Great observation! I think the main reason here is that when comparing the bounds, we can try different relaxations.

While in our normal cases it is fine to just relax i, in this particular case, the best way is to not do so and makes the bound of r dependent on i.

We might want to think about whether or not if we can try both, if we can list the other failure case you mentioned, we can also dig a bit deeper

specifically to that PR, I think one possible change is not to eagerly resolve the bound that is context depend, but marks it to be so, and then try to recursively simplify min and max after we get a bound that we know is context dependent(so we will do simplification that involves i dependent first, then relax i if necessary)

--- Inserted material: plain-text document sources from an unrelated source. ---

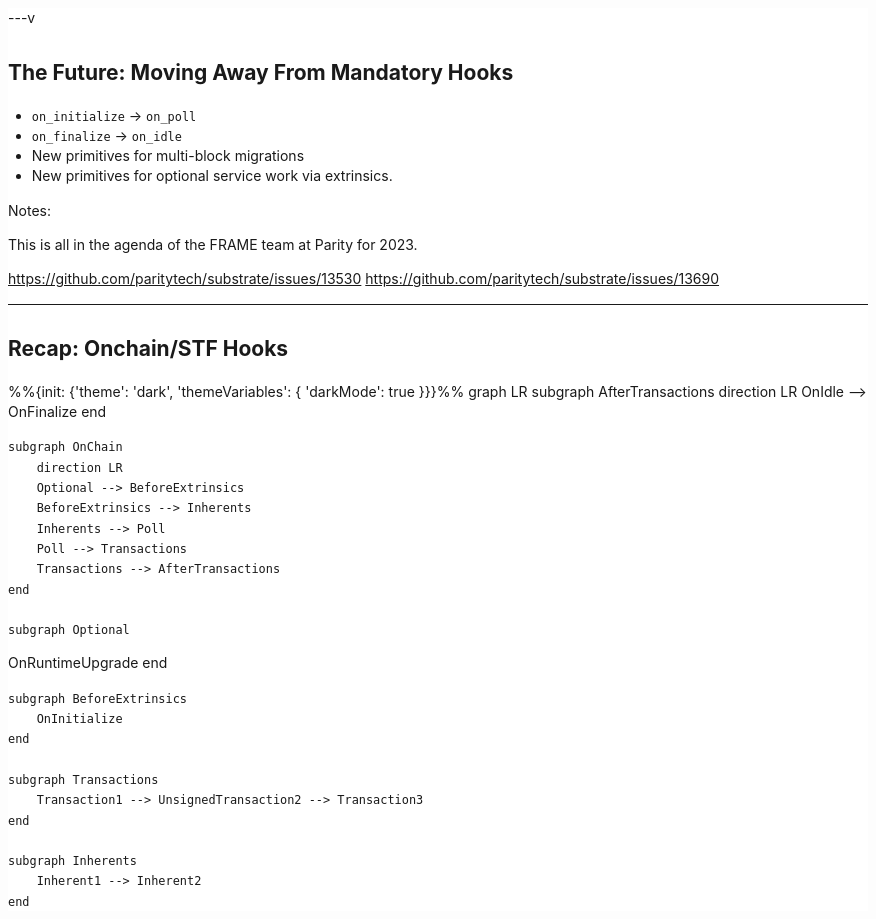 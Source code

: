 ---v

## The Future: Moving Away From Mandatory Hooks

- `on_initialize` -> `on_poll`
- `on_finalize` -> `on_idle`
- New primitives for multi-block migrations
- New primitives for optional service work via extrinsics.

Notes:

This is all in the agenda of the FRAME team at Parity for 2023.

https://github.com/paritytech/substrate/issues/13530
https://github.com/paritytech/substrate/issues/13690

---

## Recap: Onchain/STF Hooks

<diagram class="mermaid">
%%{init: {'theme': 'dark', 'themeVariables': { 'darkMode': true }}}%%
graph LR
    subgraph AfterTransactions
        direction LR
        OnIdle --> OnFinalize
    end

    subgraph OnChain
        direction LR
        Optional --> BeforeExtrinsics
        BeforeExtrinsics --> Inherents
        Inherents --> Poll
        Poll --> Transactions
        Transactions --> AfterTransactions
    end

    subgraph Optional

OnRuntimeUpgrade
end

    subgraph BeforeExtrinsics
        OnInitialize
    end

    subgraph Transactions
        Transaction1 --> UnsignedTransaction2 --> Transaction3
    end

    subgraph Inherents
        Inherent1 --> Inherent2
    end

</diagram>
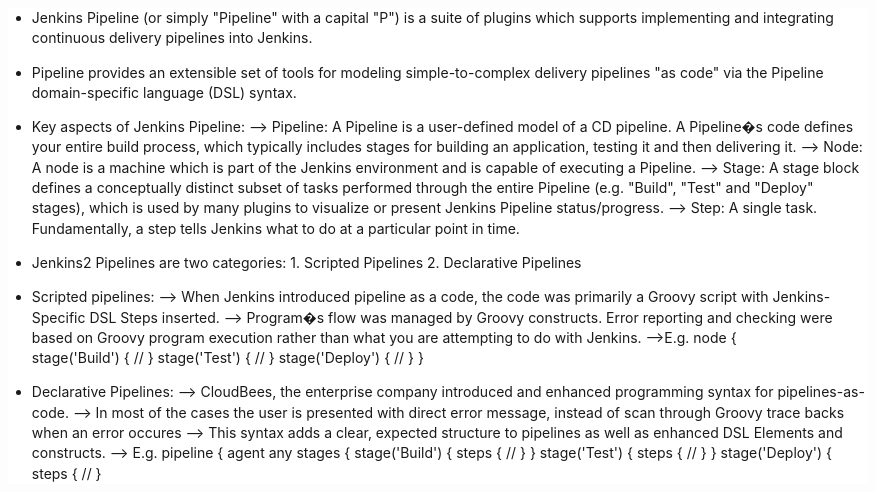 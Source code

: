 * Jenkins Pipeline (or simply "Pipeline" with a capital "P") is a suite of plugins which supports implementing and integrating continuous delivery pipelines into Jenkins.

* Pipeline provides an extensible set of tools for modeling simple-to-complex delivery pipelines "as code" via the Pipeline domain-specific language (DSL) syntax.

* Key aspects of Jenkins Pipeline:
		--> Pipeline: A Pipeline is a user-defined model of a CD pipeline. A Pipeline�s code defines your entire build process, which typically includes stages for building an application, testing it and then delivering it.
		--> Node: A node is a machine which is part of the Jenkins environment and is capable of executing a Pipeline.
		--> Stage: A stage block defines a conceptually distinct subset of tasks performed through the entire Pipeline (e.g. "Build", "Test" and "Deploy" stages), which is used by many plugins to visualize or present Jenkins Pipeline status/progress.
		--> Step: A single task. Fundamentally, a step tells Jenkins what to do at a particular point in time.

* Jenkins2 Pipelines are two categories: 
                 1. Scripted Pipelines
				 2. Declarative Pipelines

* Scripted pipelines: 
	--> When Jenkins introduced pipeline as a code, the code was primarily a Groovy script with Jenkins-Specific DSL Steps inserted.
	--> Program�s flow was managed by Groovy constructs. Error reporting and checking were based on Groovy program execution rather than what 
you are attempting to do with Jenkins.
	-->E.g.
node {  
    stage('Build') { 
        // 
    }
    stage('Test') { 
        // 
    }
    stage('Deploy') { 
        // 
    }
}

* Declarative Pipelines:
	--> CloudBees, the enterprise company introduced and enhanced programming syntax for pipelines-as-code.
	--> In most of the cases the user is presented with direct error message, instead of scan through Groovy trace backs when an error occures
	--> This syntax adds a clear, expected structure to pipelines as well as enhanced DSL Elements and constructs.
	--> E.g. 
pipeline {
    agent any 
    stages {
        stage('Build') { 
            steps {
                // 
            }
        }
        stage('Test') { 
            steps {
                // 
            }
        }
        stage('Deploy') { 
            steps {
                // 
            }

@tqchen I don't fully understand your idea. In general, how robust do you think that approach is? One thing I was thinking of adding would be a trivial step in Simplifier which, when visiting a Range(min, extent) node, adds the constraints loop_var >= min and loop_var < min + extent, and then detects expressions which exactly match one of these and replace them with const(1). This is a simple thing and should remove these bugs going forward.

To elaborate, in the example below, we have the following range bound to to the loop vars

r: 0 to w[i+1] - w[i]
i: 0 to n

Our previous approach eagerly expand the bound of each variable, so we use bind to bind the bound of r, it get relaxed to Union_{i \in bound of i} {0 to w[i+1] - w[i]}, before it starts simplification. Sor - w[i+1] - w[i] can no longer get simplified.

The proposed idea is to make such expansion lazy. i.e. when we evaluate r, we would return the bound 0 to w[i+1] - w[i]. So if we call evalset for r+1, it would be 1 to w[i+1] - w[i]+1. However, we find that the new bound is still dependent on some of the relaxed variables, in this case i, and we will continue to relax the min and max value after we get the resulting set.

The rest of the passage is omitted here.